A day after the
bloody fair,
I walk the sands
of the square,
In search of my
loving mother,
Father, sister,
and missing brother.
The ground is
still wet and sore,
From yesterday’s
blood and gore.
Still the morning air
with cries is rent,
Of men, women and children
innocent.
Wade I through an
ocean of corpses,
Bloody, dismembered,
maimed and lifeless.
A severed limb
here, a shattered skull there,
It’s blood, bones,
skin, and gore everywhere.
I sit in the
middle of the open graveyard,
A child, a sibling,
and somebody’s ward.
Find not my loving
kith and kin,
Rendered orphan, I
know not my sin.
Pranced I, merrily,
with my family,
Lost them yesterday
to himsa dastardly.
Did not crave it,
did not ask for it,
Still, to me, the
magnanimous served it.
Achieved not
anything, the bullet did,
Conquered not
anything, the bomb did.
With sickening
regularity repeats the himsa,
Alas!

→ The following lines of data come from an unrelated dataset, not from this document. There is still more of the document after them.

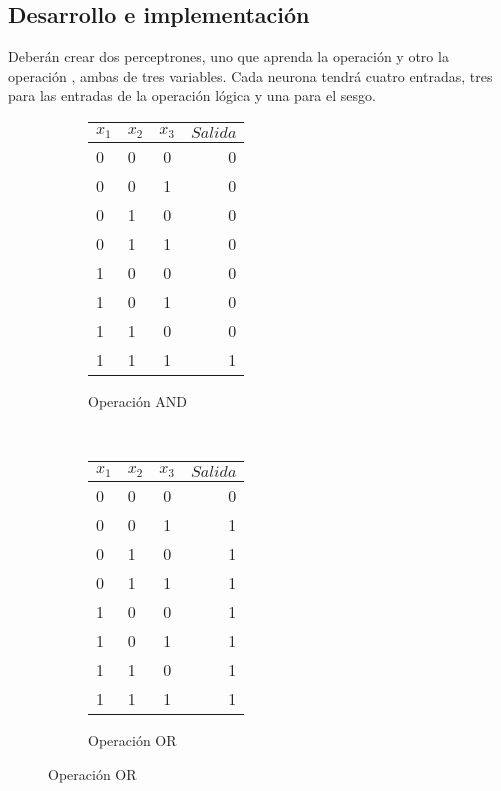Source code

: \subsection{Desarrollo e implementaci\'on}

\noindent Deberán crear dos perceptrones, uno que aprenda la operación  y otro la operación , ambas de tres variables. Cada neurona tendrá cuatro entradas, tres para las entradas de la operación lógica y una para el sesgo.\par

\begin{figure}[H]
    \centering
    \begin{subfigure}[b]{0.4\textwidth}
        \centering
        \begin{tabular}{ l l c | r }
          $x_1$ & $x_2$ & $x_3$ & $Salida$\\ \hline
          0 & 0 & 0 & 0  \\ \hline
          0 & 0 & 1 & 0  \\ \hline
          0 & 1 & 0 & 0  \\ \hline
          0 & 1 & 1 & 0  \\ \hline
          1 & 0 & 0 & 0  \\ \hline
          1 & 0 & 1 & 0  \\ \hline
          1 & 1 & 0 & 0  \\ \hline
          1 & 1 & 1 & 1  \\
        \end{tabular}
        \caption{Operación AND}
    \end{subfigure}
    ~ 
    \begin{subfigure}[b]{0.4\textwidth}
        \centering
        \begin{tabular}{ l l c | r }
          $x_1$ & $x_2$ & $x_3$ & $Salida$\\ \hline
          0 & 0 & 0 & 0  \\ \hline
          0 & 0 & 1 & 1  \\ \hline
          0 & 1 & 0 & 1  \\ \hline
          0 & 1 & 1 & 1  \\ \hline
          1 & 0 & 0 & 1  \\ \hline
          1 & 0 & 1 & 1  \\ \hline
          1 & 1 & 0 & 1  \\ \hline
          1 & 1 & 1 & 1  \\
        \end{tabular}
        \caption{Operación OR}
    \end{subfigure}
\end{figure}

The world forgets
the apostle of ahimsa.
‘Do unto others
as you would have them do unto you’,
Remember not this Golden
Rule, the world does.
Created with
insouciant indifference to humanity,
The gun, the
bullet, the bomb, and nuclear insanity.
Humanity
disappears, humaneness vanishes from lexicon,
Charity is charred,
and blown away is compassion.
The unknown
cause marches on, on innumerable corpses,
Diabolical goal unachieved, over mutilated bodies
lifeless.
Wake up, oh unfeeling
world! Where art thou headed?
Can you rule over
populace maimed and dead?
Differentiate and
distinguish between wrong and right,
Help me spread
peace and move from darkness to light.